La justicia no es un cachondeo



Los que somos ingenuos, creemos que la democracia es la base de un Estado de derecho cuyos pilares son la definición clara de los tres poderes, el ejecutivo, legislativo y judicial, el respeto a las competencias de cada uno, su independencia para ejercerlas y la obligación general de cumplirlas por parte de la ciudadanía. Por ese estado de cosas luchamos contra la dictadura, donde todo era la misma cosa, más la Iglesia. Y hace más de treinta años, con la entrada en vigor de nuestra Constitución, que supuso grandes renuncias para las ideas de progreso, creíamos que habíamos conseguido el Estado de las libertades y del respeto mutuo. Pero la cosa no era tan fácil, las ideas reaccionarias no estaban vencidas ni mucho menos, se disfrazaron de demócratas y se hicieron fuertes en el poder judicial, que no está sujeto al sufragio popular, prestando un apoyo inmejorable a la derecha política. Allí conviven con un sector minoritario que no comparte sus principios pero que ayuda a dar una imagen de pluralidad. Perpetuaron un régimen de acceso a la carrera judicial perfectamente controlado, que garantizara la continuidad hasta convertirse en una casta compuesta por familiares y amigos. Sus objetivos y pautas de comportamiento se definen en estrecha coordinación con D. Federico Trillo, entre cuyos fines se encuentran los de difuminar los delitos que cometan sus correligionarios políticos y machacar a los contrarios.
Esa connivencia ha dado buenos resultados políticos y desde la tranquilidad que da el tener la garantía de que no pasa nada, los políticos del PP han cometido tropelías más allá de lo razonable, con lo que a los “guardianes de la justicia” se les amontona el trabajo de achique. Y han pensado en esa coordinación de estrategias, la manera de minimizar el desmadre lo más que se pueda, aunque son tantos y tan descarados los casos de corrupción que habrá que echar a alguien a los leones para salvar al resto, ¿A quienes les va a tocar? Pues a los que cuentan con menor apoyo político, por ejemplo, Jaume Matas, y los secundarios del caso Gürtell. A los demás se les aplica la técnica jurídica adecuada, se inhabilitan pruebas o simplemente se les salva por la cara. Por ejemplo, la Audiencia Provincial de Castellón archiva una denuncia contra Carlos Fabra, puesta por un empresario que le acusa de obligarle a pagar comisiones millonarias, porque el juez interpreta que el querellante tiene animadversión hacia él, o Juan Luís de la Rúa archiva la causa de los trajes regalados a su más que amigo Francisco Camps, sin más.

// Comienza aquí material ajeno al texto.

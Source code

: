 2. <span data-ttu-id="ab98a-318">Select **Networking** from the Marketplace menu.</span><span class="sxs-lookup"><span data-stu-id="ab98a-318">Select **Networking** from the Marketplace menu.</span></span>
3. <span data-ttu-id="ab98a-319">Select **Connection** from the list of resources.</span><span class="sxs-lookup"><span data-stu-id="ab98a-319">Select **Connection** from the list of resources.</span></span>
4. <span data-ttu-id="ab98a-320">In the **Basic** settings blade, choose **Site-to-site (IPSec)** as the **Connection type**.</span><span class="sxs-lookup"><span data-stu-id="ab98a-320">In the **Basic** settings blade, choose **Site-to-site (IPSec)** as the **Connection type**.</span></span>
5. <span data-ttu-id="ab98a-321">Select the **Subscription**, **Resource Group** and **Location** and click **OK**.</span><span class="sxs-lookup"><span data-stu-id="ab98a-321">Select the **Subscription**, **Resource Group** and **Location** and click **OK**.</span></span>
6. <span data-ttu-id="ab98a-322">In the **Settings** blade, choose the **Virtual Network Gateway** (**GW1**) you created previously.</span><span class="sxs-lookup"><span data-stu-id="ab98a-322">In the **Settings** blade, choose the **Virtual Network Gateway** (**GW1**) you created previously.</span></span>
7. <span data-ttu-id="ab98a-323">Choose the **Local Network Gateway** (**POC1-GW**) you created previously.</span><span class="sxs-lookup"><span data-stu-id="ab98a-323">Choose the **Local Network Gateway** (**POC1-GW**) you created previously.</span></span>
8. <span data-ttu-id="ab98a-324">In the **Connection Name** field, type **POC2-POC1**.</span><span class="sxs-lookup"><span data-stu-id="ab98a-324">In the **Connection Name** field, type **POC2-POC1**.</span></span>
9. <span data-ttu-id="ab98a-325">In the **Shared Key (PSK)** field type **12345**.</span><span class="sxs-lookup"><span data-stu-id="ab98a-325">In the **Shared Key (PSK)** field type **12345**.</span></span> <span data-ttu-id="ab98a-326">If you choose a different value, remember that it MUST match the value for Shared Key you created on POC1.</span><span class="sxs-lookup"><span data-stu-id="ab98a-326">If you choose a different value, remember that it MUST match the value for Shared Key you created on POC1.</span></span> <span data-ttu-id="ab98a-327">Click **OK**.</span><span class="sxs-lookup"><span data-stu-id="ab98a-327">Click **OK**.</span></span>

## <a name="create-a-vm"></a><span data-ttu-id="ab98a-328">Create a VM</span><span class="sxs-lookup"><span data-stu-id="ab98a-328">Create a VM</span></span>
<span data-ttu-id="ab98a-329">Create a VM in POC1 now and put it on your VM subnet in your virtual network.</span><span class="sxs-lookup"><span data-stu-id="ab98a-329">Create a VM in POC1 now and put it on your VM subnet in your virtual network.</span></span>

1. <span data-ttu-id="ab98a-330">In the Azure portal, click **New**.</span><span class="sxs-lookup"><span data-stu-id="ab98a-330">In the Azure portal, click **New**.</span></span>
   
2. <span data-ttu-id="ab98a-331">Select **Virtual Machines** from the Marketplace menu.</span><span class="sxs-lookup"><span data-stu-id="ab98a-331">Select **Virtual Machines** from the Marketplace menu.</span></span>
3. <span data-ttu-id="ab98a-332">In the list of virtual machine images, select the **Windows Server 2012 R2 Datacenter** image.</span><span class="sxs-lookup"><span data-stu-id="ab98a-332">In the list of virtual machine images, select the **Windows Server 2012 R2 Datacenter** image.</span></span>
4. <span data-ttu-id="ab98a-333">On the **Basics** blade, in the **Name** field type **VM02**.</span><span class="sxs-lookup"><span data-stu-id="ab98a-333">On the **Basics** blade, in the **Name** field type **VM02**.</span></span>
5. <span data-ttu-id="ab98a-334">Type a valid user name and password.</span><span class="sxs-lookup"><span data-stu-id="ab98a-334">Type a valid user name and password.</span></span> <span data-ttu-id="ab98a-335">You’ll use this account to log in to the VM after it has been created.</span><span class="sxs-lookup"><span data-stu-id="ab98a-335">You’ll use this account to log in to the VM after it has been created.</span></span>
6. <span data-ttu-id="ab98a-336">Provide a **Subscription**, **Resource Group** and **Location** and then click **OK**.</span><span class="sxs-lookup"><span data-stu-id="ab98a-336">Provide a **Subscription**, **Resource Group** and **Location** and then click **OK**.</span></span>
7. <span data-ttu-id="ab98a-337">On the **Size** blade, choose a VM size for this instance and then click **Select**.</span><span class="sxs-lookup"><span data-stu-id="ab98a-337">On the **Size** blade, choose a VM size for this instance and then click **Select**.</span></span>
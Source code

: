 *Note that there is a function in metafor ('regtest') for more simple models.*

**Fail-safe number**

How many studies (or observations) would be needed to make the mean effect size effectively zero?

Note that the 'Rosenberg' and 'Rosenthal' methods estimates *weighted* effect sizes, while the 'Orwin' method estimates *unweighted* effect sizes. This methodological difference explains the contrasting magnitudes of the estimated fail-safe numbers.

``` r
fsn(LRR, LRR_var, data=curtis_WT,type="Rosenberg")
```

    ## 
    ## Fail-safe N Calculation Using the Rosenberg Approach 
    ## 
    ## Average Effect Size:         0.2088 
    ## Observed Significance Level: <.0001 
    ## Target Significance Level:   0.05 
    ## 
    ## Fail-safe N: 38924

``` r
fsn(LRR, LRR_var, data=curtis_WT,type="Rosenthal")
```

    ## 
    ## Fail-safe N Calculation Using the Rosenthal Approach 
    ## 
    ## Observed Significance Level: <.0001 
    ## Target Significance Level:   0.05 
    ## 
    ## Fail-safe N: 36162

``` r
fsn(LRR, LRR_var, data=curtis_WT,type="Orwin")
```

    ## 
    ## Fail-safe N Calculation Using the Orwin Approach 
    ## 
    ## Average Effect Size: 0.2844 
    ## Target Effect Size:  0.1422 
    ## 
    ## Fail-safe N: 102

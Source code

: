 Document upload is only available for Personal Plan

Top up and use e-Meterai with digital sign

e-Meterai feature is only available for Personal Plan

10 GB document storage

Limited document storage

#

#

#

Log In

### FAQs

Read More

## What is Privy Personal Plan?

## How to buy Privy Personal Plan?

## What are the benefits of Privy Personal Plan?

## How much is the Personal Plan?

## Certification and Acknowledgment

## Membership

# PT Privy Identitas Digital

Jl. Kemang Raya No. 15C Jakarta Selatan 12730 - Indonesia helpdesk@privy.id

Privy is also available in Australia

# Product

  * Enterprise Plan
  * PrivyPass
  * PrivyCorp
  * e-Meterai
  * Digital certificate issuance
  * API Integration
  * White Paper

Esta escalada les ha llevado a tomar decisiones cada vez más osadas y más alejadas de la razón. Las querellas admitidas a trámite contra el juez Garzón sólo se pueden explicar en este contexto. Hasta se puede entender que por afinidad ideológica, se admitan las presentadas por Falange y la extrema derecha, pero ¿y en el caso Gürtell, autorizar la personación de Francisco Correa, el cerebro de la trama, como acusación particular contra Garzón? ¿Aquí no hay animadversión del querellante contra el juez que lo investigó? Esta situación no puede continuar, la Justicia no se puede convertir en un cachondeo, ni se puede tolerar que esté en manos de personajes resentidos como estos, que les importa un bledo el Estado de derecho y que utilizan la testosterona en lugar del cerebro. Y encima el Presidente del Consejo General del Poder Judicial tiene la osadía de calificar de intolerable las descalificaciones a estos jueces porque ¡suponen un ataque a la esencia misma de las instituciones! ¿Cabe mayor cinismo?
Desde las páginas de El País se preguntaba Ignacio Sánchez-Cuenca ¿deben las instituciones representativas y la sociedad civil aceptar semejante abuso de poder en nombre del Estado de derecho y de la separación de poderes? Creo que no se puede dejar pasar más tiempo y que es urgente iniciar la transición democrática del único poder que aún se mantiene en los postulados predemocráticos. Sabemos que es difícil, que la derecha va a boicotear cualquier intento de reforma, pero hay que hacerlo con valentía porque los ciudadanos tenemos que saber que alguien lo está intentando y también debemos saber claramente quién lo impide y por qué. Y la ciudadanía tiene que organizarse para plantar cara a este bochornoso espectáculo y apoyar a quién esté dispuesto a devolver la dignidad que le corresponde a este poder del Estado.